AIM OF THE TASK:
Only one stretch of the records below is wanted: the lines from the one holding "También se realizó" through the one holding "- Cantidad de vuelos". Return it exactly, both ends included.

DATA:
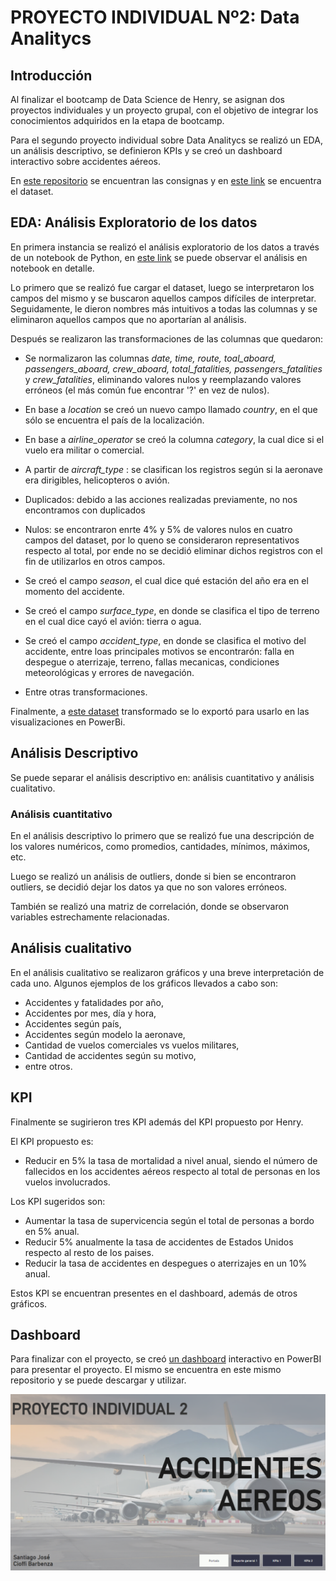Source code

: # PROYECTO INDIVIDUAL Nº2: Data Analitycs

## Introducción
Al finalizar el bootcamp de Data Science de Henry, se asignan dos proyectos individuales y un proyecto grupal, con el objetivo de integrar los conocimientos adquiridos en la etapa de bootcamp.

Para el segundo proyecto individual sobre Data Analitycs se realizó un EDA, un análisis descriptivo, se definieron KPIs y se creó un dashboard interactivo sobre accidentes aéreos. 

En [este repositorio](https://github.com/soyHenry/PI03-Analytics) se encuentran las consignas y en [este link](https://github.com/scioffi96/PI_DataAnalitycs/blob/main/AccidentesAviones.csv) se encuentra el dataset.

## EDA: Análisis Exploratorio de los datos

En primera instancia se realizó el análisis exploratorio de los datos a través de un notebook de Python, en [este link](https://github.com/scioffi96/PI_DataAnalitycs/blob/main/proyecto2.ipynb) se puede observar el análisis en notebook en detalle.

Lo primero que se realizó fue cargar el dataset, luego se interpretaron los campos del mismo y se buscaron aquellos campos difíciles de interpretar.
Seguidamente, le dieron nombres más intuitivos a todas las columnas y se eliminaron aquellos campos que no aportarían al análisis. 

Después se realizaron las transformaciones de las columnas que quedaron:

- Se normalizaron las columnas *date, time, route, toal_aboard, passengers_aboard, crew_aboard, total_fatalities, passengers_fatalities* y *crew_fatalities*, eliminando valores nulos y reemplazando valores erróneos (el más común fue encontrar '?' en vez de nulos).
- En base a *location* se creó un nuevo campo llamado *country*, en el que sólo se encuentra el país de la localización. 
- En base a *airline_operator* se creó la columna *category*, la cual dice si el vuelo era militar o comercial.
- A partir de *aircraft_type* : se clasifican los registros según si la aeronave era dirigibles, helicopteros o avión.

- Duplicados: debido a las acciones realizadas previamente, no nos encontramos con duplicados

- Nulos: se encontraron enrte 4% y 5% de valores nulos en cuatro campos del dataset, por lo queno se consideraron representativos respecto al total, por ende no se decidió eliminar dichos registros con el fin de utilizarlos en otros campos.

- Se creó el campo *season*, el cual dice qué estación del año era en el momento del accidente.

- Se creó el campo *surface_type*, en donde se clasifica el tipo de terreno en el cual dice cayó el avión: tierra o agua.

- Se creó el campo *accident_type*, en donde se clasifica el motivo del accidente, entre loas principales motivos se encontrarón: falla en despegue o aterrizaje, terreno, fallas mecanicas, condiciones meteorológicas y errores de navegación.

- Entre otras transformaciones.

Finalmente, a [este dataset](https://github.com/scioffi96/PI_DataAnalitycs/blob/main/dataframe_powerbi) transformado se lo exportó para usarlo en las visualizaciones en PowerBi.

## Análisis Descriptivo

Se puede separar el análisis descriptivo en: análisis cuantitativo y análisis cualitativo.

### Análisis cuantitativo

En el análisis descriptivo lo primero que se realizó fue una descripción de los valores numéricos, como promedios, cantidades, mínimos, máximos, etc.

Luego se realizó un análisis de outliers, donde si bien se encontraron outliers, se decidió dejar los datos ya que no son valores erróneos.

También se realizó una matriz de correlación, donde se observaron variables estrechamente relacionadas.

## Análisis cualitativo

En el análisis cualitativo se realizaron gráficos y una breve interpretación de cada uno. Algunos ejemplos de los gráficos llevados a cabo son: 
- Accidentes y fatalidades por año, 
- Accidentes por mes, día y hora, 
- Accidentes según país, 
- Accidentes según modelo la aeronave,
- Cantidad de vuelos comerciales vs vuelos militares,
- Cantidad de accidentes según su motivo,
- entre otros.

## KPI

Finalmente se sugirieron tres KPI además del KPI propuesto por Henry.

El KPI propuesto es:
- Reducir en 5% la tasa de mortalidad a nivel anual, siendo el número de fallecidos en los accidentes aéreos respecto al total de personas en los vuelos involucrados.

Los KPI sugeridos son: 

- Aumentar la tasa de supervicencia según el total de personas a bordo en 5% anual.
- Reducir 5% anualmente la tasa de accidentes de Estados Unidos respecto al resto de los paises.
- Reducir la tasa de accidentes en despegues o aterrizajes en un 10% anual.

Estos KPI se encuentran presentes en el dashboard, además de otros gráficos.

## Dashboard

Para finalizar con el proyecto, se creó [un dashboard](https://github.com/scioffi96/PI_DataAnalitycs/blob/main/dashboard_pi2.pbix) interactivo en PowerBI para presentar el proyecto.
El mismo se encuentra en este mismo repositorio y se puede descargar y utilizar. 

![Dashboard](https://github.com/scioffi96/PI_DataAnalitycs/blob/main/dashboard_portada.PNG)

FINISHED TASK:
También se realizó una matriz de correlación, donde se observaron variables estrechamente relacionadas.

## Análisis cualitativo

En el análisis cualitativo se realizaron gráficos y una breve interpretación de cada uno. Algunos ejemplos de los gráficos llevados a cabo son: 
- Accidentes y fatalidades por año, 
- Accidentes por mes, día y hora, 
- Accidentes según país, 
- Accidentes según modelo la aeronave,
- Cantidad de vuelos comerciales vs vuelos militares,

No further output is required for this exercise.